Alors que le mariage pour tous est désormais une réalité en Suisse, certains partis suisses campent toujours sur un idéal précis. La «famille traditionnelle», comprise comme l’union entre un homme et une femme mariés avec enfants, reste un pilier rhétorique des partis bourgeois depuis des décennies. Mais, face aux évolutions sociales et aux réalités économiques, cette image se fissure, tout comme l’unité des discours. L’UDC, en particulier, se distingue par des positions nettement plus tranchées que ses partenaires bourgeois. 

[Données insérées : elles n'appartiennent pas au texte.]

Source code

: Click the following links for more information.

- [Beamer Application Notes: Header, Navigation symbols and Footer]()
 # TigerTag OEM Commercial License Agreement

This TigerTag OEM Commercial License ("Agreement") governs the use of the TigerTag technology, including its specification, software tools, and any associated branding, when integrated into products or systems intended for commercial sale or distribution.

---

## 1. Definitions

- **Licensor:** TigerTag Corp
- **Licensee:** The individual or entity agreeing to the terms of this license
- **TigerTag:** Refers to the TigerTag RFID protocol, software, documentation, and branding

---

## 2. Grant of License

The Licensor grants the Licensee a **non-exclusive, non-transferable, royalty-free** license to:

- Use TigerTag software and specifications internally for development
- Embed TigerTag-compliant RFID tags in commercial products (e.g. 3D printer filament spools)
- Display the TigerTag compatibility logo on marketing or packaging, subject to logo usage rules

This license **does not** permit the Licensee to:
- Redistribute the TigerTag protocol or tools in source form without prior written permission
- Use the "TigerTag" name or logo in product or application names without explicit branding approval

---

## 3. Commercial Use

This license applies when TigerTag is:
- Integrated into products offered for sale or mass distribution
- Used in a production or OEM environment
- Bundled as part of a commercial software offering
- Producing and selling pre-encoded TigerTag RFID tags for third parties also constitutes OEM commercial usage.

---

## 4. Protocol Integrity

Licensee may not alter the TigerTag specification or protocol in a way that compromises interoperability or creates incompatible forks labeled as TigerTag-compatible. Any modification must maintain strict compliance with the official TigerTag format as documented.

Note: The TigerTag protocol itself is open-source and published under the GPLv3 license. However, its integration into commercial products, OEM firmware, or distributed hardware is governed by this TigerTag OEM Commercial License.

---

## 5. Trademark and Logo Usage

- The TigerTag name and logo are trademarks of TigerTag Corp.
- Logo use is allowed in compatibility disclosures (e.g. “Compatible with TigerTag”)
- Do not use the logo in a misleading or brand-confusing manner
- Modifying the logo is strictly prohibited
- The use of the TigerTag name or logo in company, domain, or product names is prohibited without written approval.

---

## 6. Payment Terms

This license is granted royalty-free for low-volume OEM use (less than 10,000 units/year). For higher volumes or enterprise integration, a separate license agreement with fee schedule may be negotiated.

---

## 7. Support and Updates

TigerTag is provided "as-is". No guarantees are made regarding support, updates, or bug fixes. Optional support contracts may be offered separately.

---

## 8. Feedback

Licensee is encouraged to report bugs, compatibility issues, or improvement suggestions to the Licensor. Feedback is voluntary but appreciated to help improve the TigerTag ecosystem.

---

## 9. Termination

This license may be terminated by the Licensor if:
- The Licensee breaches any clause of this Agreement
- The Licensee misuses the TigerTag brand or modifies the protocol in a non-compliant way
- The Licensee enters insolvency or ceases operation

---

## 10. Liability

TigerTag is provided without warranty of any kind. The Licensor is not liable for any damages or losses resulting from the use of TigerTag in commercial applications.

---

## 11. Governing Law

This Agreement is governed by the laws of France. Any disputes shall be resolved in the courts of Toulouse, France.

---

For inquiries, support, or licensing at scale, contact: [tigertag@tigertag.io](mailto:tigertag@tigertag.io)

À l’UDC, la tradition comme étendard

Pour Timon Gavallet, président de l’UDC Fribourg, la famille traditionnelle implique «deux parents, peu importe leur sexe, avec un ou plusieurs enfants», même si dans l’idéal, «un des deux parents doit sacrifier une partie de sa carrière pour le bien des enfants». Il précise toutefois que la définition varie selon les membres, mais rappelle que son parti souhaiterait accorder prioritairement une aide financière aux familles dites traditionnelles : «En Suisse, une famille dans laquelle les deux parents travaillent et qui, en plus, veulent des enfants, devraient pouvoir vivre dignement. C’est pourquoi elles devraient bénéficier en premier d’aides sociales.»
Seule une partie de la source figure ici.